PROBLEM TO WORK ON: Across all the records, filter for lines with the word "tabular" and copy them.

Top of SUPPLIED MATERIAL

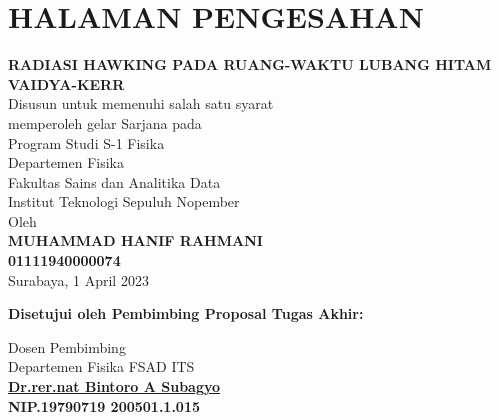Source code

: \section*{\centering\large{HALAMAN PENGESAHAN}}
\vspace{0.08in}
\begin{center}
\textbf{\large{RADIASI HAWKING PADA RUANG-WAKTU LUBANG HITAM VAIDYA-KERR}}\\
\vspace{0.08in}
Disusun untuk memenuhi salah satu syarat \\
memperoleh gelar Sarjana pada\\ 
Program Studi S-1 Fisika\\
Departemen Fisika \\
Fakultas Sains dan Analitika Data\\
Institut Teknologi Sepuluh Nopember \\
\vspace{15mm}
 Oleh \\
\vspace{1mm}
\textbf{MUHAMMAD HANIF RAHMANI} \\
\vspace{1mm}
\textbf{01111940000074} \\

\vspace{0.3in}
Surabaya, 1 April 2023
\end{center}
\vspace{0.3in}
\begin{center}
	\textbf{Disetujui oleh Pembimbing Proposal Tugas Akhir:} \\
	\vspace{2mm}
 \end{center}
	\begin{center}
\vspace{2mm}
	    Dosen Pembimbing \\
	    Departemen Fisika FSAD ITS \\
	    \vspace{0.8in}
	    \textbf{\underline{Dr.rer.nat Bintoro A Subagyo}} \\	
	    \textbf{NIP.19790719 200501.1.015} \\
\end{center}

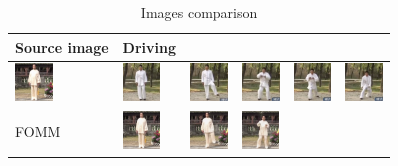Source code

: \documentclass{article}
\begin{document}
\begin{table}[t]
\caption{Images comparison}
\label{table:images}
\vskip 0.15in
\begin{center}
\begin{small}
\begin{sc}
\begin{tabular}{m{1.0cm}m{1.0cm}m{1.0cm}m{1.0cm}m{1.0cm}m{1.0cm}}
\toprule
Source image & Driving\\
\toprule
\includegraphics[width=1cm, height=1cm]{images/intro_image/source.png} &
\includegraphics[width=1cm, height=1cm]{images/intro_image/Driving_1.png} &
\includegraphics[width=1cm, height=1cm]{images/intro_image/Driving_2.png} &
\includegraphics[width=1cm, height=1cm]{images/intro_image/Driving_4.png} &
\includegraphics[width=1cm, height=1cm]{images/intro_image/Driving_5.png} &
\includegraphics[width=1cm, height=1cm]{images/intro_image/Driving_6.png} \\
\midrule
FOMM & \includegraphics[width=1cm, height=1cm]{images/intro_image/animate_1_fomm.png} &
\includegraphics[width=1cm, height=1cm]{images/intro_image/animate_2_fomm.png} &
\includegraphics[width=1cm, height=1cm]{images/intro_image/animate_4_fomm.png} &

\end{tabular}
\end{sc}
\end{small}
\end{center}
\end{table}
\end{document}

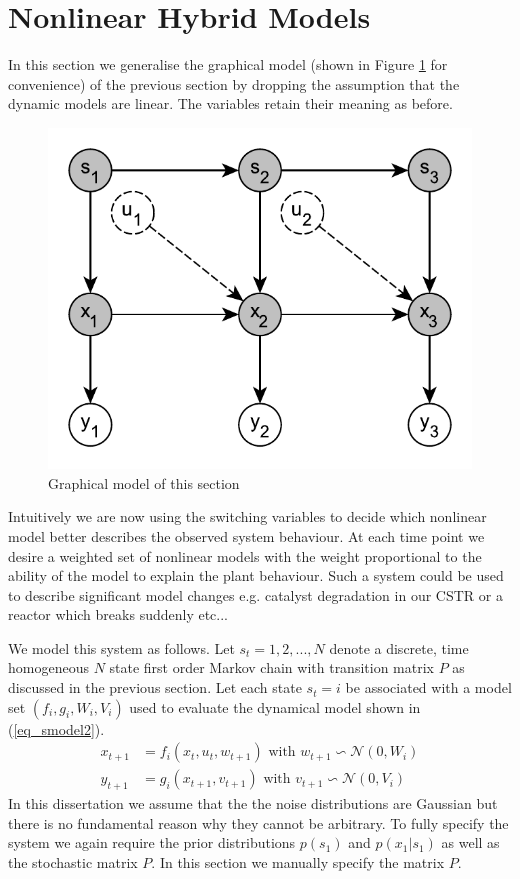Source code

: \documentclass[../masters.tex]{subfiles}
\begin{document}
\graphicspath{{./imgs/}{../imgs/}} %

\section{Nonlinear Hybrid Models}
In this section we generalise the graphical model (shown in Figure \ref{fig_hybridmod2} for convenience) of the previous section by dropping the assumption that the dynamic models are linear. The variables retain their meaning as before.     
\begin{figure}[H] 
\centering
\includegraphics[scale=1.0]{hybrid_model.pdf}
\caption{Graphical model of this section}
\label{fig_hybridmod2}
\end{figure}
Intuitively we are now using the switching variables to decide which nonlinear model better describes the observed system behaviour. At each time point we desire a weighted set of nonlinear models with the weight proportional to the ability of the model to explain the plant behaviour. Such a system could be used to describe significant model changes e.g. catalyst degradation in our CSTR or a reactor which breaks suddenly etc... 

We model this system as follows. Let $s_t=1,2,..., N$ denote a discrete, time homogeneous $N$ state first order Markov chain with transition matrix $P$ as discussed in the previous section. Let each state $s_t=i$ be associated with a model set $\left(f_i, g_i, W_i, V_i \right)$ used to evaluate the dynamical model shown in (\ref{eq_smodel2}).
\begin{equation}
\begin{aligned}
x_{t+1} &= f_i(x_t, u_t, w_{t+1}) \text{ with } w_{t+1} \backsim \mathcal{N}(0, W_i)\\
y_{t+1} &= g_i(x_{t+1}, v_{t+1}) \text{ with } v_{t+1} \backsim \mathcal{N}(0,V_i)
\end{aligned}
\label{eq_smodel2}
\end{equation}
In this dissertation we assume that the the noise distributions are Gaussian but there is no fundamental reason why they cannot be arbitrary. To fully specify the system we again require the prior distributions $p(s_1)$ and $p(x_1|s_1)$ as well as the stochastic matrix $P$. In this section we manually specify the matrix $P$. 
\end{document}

Bottom of SUPPLIED MATERIAL
Top of SUPPLIED MATERIAL

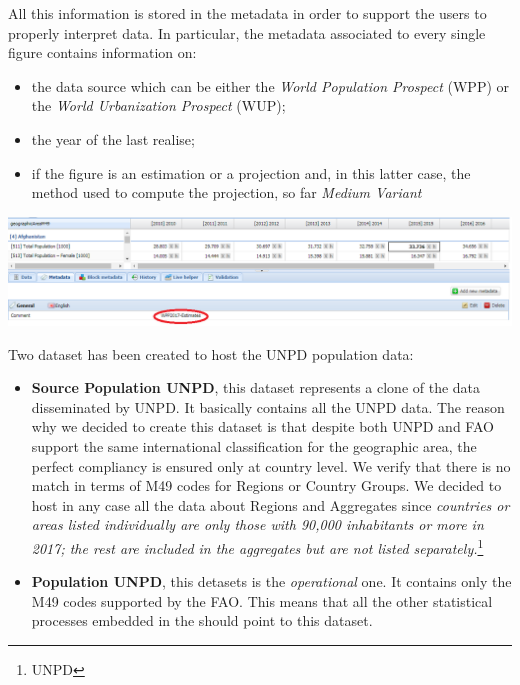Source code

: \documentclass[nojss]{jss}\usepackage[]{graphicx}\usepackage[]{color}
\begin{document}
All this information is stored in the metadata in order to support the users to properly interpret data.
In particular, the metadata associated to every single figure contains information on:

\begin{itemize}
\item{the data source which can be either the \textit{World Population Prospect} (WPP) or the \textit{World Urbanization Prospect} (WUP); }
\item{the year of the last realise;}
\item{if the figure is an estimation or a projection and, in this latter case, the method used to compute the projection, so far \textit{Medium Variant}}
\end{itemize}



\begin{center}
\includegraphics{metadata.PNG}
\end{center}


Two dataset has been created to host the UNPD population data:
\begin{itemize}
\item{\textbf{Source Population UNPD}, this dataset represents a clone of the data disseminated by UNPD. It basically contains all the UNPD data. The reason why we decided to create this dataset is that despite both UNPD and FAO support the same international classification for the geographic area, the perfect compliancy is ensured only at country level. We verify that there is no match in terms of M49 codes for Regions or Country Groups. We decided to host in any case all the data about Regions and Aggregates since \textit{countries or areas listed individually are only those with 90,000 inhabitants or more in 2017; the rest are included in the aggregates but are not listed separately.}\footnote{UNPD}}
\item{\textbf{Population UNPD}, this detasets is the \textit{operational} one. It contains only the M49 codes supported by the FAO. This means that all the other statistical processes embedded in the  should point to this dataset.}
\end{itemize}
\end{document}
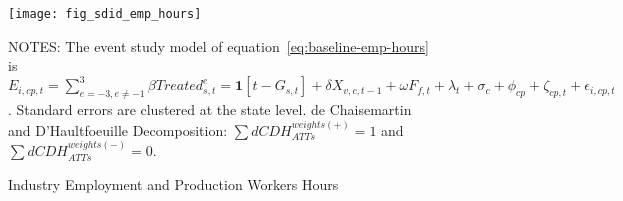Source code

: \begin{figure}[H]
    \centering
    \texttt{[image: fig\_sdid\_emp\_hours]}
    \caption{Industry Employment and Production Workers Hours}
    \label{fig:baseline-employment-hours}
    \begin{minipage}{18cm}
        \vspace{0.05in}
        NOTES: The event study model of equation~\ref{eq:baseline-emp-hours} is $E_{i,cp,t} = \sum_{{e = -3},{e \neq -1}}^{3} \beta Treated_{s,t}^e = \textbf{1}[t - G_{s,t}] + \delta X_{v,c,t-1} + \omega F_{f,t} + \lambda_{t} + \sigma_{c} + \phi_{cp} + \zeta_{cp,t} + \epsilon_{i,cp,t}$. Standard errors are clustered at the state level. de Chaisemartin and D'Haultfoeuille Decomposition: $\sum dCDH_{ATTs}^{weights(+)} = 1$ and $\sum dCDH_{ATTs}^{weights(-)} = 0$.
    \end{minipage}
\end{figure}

Bottom of SUPPLIED MATERIAL
Top of SUPPLIED MATERIAL

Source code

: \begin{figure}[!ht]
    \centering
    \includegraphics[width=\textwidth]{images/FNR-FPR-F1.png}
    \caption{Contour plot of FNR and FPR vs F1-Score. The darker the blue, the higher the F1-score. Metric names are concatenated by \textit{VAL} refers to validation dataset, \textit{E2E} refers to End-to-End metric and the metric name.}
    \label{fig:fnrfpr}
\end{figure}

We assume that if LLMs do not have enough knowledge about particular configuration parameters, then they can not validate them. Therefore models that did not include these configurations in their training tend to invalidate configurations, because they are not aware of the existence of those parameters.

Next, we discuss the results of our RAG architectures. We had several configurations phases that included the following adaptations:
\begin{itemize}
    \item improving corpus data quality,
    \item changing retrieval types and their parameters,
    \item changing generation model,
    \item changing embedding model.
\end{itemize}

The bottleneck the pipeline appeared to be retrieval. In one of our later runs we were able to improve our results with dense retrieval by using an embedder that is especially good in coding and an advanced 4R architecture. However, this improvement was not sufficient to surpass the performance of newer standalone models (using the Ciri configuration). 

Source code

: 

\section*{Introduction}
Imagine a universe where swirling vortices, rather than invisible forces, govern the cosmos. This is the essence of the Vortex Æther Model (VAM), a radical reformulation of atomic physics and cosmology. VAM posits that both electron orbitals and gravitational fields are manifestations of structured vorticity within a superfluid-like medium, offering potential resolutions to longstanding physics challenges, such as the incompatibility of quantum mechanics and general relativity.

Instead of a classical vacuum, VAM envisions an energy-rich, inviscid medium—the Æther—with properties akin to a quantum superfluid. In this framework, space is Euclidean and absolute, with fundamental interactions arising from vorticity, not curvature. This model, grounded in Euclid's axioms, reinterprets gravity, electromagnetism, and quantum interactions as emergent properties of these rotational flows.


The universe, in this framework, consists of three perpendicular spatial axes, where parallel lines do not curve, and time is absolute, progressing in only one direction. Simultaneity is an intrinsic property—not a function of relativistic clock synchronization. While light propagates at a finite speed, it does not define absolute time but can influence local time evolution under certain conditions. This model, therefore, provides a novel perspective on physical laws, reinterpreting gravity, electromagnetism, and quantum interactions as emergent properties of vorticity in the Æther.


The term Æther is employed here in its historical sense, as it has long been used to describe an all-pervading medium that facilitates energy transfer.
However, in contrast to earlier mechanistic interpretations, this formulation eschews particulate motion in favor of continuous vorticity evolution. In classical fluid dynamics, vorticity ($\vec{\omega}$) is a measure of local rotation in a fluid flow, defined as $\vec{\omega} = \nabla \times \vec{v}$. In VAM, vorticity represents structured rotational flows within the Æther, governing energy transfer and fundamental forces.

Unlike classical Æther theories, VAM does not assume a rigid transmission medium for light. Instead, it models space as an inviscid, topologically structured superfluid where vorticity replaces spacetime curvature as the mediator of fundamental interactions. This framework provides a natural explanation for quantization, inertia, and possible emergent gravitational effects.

Bottom of SUPPLIED MATERIAL

SOLUTION:
\begin{tabular}{m{1.0cm}m{1.0cm}m{1.0cm}m{1.0cm}m{1.0cm}m{1.0cm}}
\end{tabular}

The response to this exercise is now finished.